Combining Low- and High- level vision

I am working on learning, segmenting and parsing with deformable object models. The main priority of my research is to develop models that allow to combine low-level processing (e.g. boundary detection, segmentation) with high-level information, e.g. model-based guidance.

Object Parsing We address the problem of detecting an object and its components by recursively composing them from image observations. We develop an efficient inference method that addresses the computational complexity of the problem by relying on A*.
We use our hierarchical object model to efficiently compute a coarse solution which then guides search at the fine level. This rules out futile compositions and allows us to parse complex objects in heavily cluttered scenes.

I. Kokkinos and A. Yuille,
Inference and Learning with Hierarchical Shape Models
Int.l Journal of Computer Vision (IJCV), to appear.
[pdf]

I. Kokkinos and A. Yuille,
HOP: Hierarchical Object Parsing,
Proc. IEEE Conf. on Computer Vision and Pattern Recognition (CVPR), 2009.
[pdf] [bib] [slides]


Learning Deformation Models Modeling deformations is necessary in order to disentangle shape and appearance variation. This makes easier the treatment of both.
We discard appearance variation by working with the edges and ridges of an image, and focus on the task of automatically registering our training set.
We work with two types of deformation models: Active Appearance Models and Part-Based deformation models. We formulate the task of learning as an Expectation Maximization procedure and then provide the tools that are needed to render the EM approach feasible.
We demonstrate results using a wide variety of objects. In our on-going work we use this approach to automate the learning of the hierarchical models used for parsing.

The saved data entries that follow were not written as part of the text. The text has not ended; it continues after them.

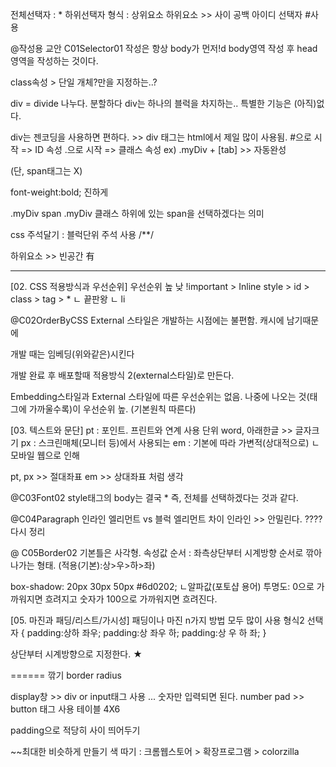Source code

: 전체선택자 : *
하위선택자
형식 : 상위요소 하위요소 >> 사이 공백
아이디 선택자
#사용 

@작성용 교안 C01Selector01
작성은 항상 body가 먼저!d
body영역 작성 후 head영역을 작성하는 것이다.

class속성 > 단일 개체?만을 지정하는..?

div = divide 나누다. 분할하다
div는 하나의 블럭을 차지하는.. 특별한 기능은 (아직)없다.

div는 젠코딩을 사용하면 편하다. >> div 태그는 html에서 제일 많이 사용됨.
#으로 시작 => ID 속성
.으로 시작 => 클래스 속성
ex) .myDiv + [tab] >> 자동완성

(단, span태그는 X)

font-weight:bold; 진하게

.myDiv span
.myDiv 클래스 하위에 있는 span을 선택하겠다는 의미

css 주석달기 : 블럭단위 주석 사용 /**/

하위요소 >> 빈공간 有


----------------------------

[02. CSS 적용방식과 우선순위]
우선순위
      높                                                낮
!important > Inline style > id > class > tag > *
 ㄴ 끝판왕     ㄴ li

@C02OrderByCSS
External 스타일은
개발하는 시점에는 불편함. 캐시에 남기때문에
<style> 
        h2{ color: blue;}
        h2{ color: red;}

        #mnt { color: gray; !important; }

        dd{ color: green;}
</style>
개발 때는 임베딩(위와같은)시킨다

개발 완료 후 배포할때 적용방식 2(external스타일)로 만든다.

Embedding스타일과 External 스타일에 따른 우선순위는 없음. 
나중에 나오는 것(태그에 가까울수록)이 우선순위 높. (기본원칙 따른다)


[03. 텍스트와 문단]
pt : 포인트.	프린트와 연계 사용 단위
     word, 아래한글 >> 글자크기
px : 스크린매체(모니터 등)에서 사용되는
em : 기본에 따라 가변적(상대적으로)
 ㄴ 모바일 웹으로 인해 

pt, px >> 절대좌표
em >> 상대좌표     처럼 생각


@C03Font02
style태그의 body는 결국 *
즉, 전체를 선택하겠다는 것과 같다.

@C04Paragraph
인라인 엘리먼트 vs 블럭 엘리먼트
차이
인라인 >> 안밀린다.  		???? 다시 정리


@ C05Border02
기본틀은 사각형. 
속성값 순서 : 좌측상단부터 시계방향 순서로 깎아나가는 형태.
(적용(기본):상>우>하>좌)

box-shadow: 20px 30px 50px #6d0202;
                               ㄴ알파값(포토샵 용어)
			투명도: 0으로 가까워지면 흐려지고
				숫자가 100으로 가까워지면 흐려진다.

[05. 마진과 패딩/리스트/가시성]
패딩이나 마진 n가지 방법 모두 많이 사용
형식2
선택자 {
	padding:상하  좌우;
	padding:상  좌우  하;
	padding:상  우  하  좌;	
}

상단부터 시계방향으로 지정한다.  ★



======
깎기 border radius

display창 >> div or input태그 사용 ... 숫자만 입력되면 된다.
number pad >> button 태그 사용
테이블 4X6

padding으로 적당히 사이 띄어두기

~~최대한 비슷하게 만들기
색 따기 : 크롬웹스토어 > 확장프로그램 > colorzilla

I. Kokkinos and A. Yuille,
Unsupervised Learning of Object Deformation Models,
Proc. IEEE Int'l. Conf. on Computer Vision (ICCV), 2007.
[pdf] [supplement] [bib] [slides]


Contours and Recognition This is the first of our works on using the boundaries and symmetry axes of the image to model and detect objects.
We extract these features using T. Lindeberg's scale-invariant primal sketch and break them into simple tokens using line segmentation. After constructing a simple codebook-model from these features we then detect objects with matching and voting.
The misses of the feature extraction stage are recovered in a top-down stage. For this we develop an efficient algorithm that relies on Stoke's theorem to generalize the Integral Image technique to arbitrary shapes.

I. Kokkinos, P. Maragos and A. Yuille,
Bottom-Up and Top-Down Object Detection Using Primal Sketch Features and Graphical Models,
Proc. IEEE Conf. on Computer Vision and Pattern Recognition (CVPR), 2006.
[pdf] [slides] [bib] [code]


Segmentation and Recognition We formulate the task of segmenting an image as the assignment of observations to hypotheses, and treat object models as providing one of the hypotheses considered.
We phrase the problem of joint segmentation and recognition using the EM algorithm, interpreting the assignment of observations as the E-step and model fitting as the M-step.
Based on the variational interpretation of EM we build a link with curve evolution, and implement the E-step using Level-Set methods. Apart from top-down segmentation, the EM scheme allows the validation of bottom-up object detection results, pruning false positives.

I. Kokkinos and P. Maragos,
Synergy Between Image Segmentation and Object Recognition Using the Expectation Maximization Algorithm
IEEE Trans. on Pattern Analysis and Machine Intelligence (PAMI), Vol. 31(8), pp. 1486-1501, 2009.
[pdf] [slides] [bib]
ICCV '05 version: [pdf] [bib]


Scale-Invariant Descriptors We introduce a method to extract an appearance descriptor around a point in a scale-invariant manner, but without relying on scale selection.
For this we use a log-polar sampling scheme, that turns image rotations and scalings into translations in the log-polar coordinate system. Taking the magnitude of the Fourier Transform then yields a scale- and orientation- invariant descriptor.
This descriptor outperforms the SIFT and GLOH descriptors on standard benchmarks. It is most useful for edges, as they lack a reliable scale; we show that it can enhance the image sketch and lead to improved detection performance.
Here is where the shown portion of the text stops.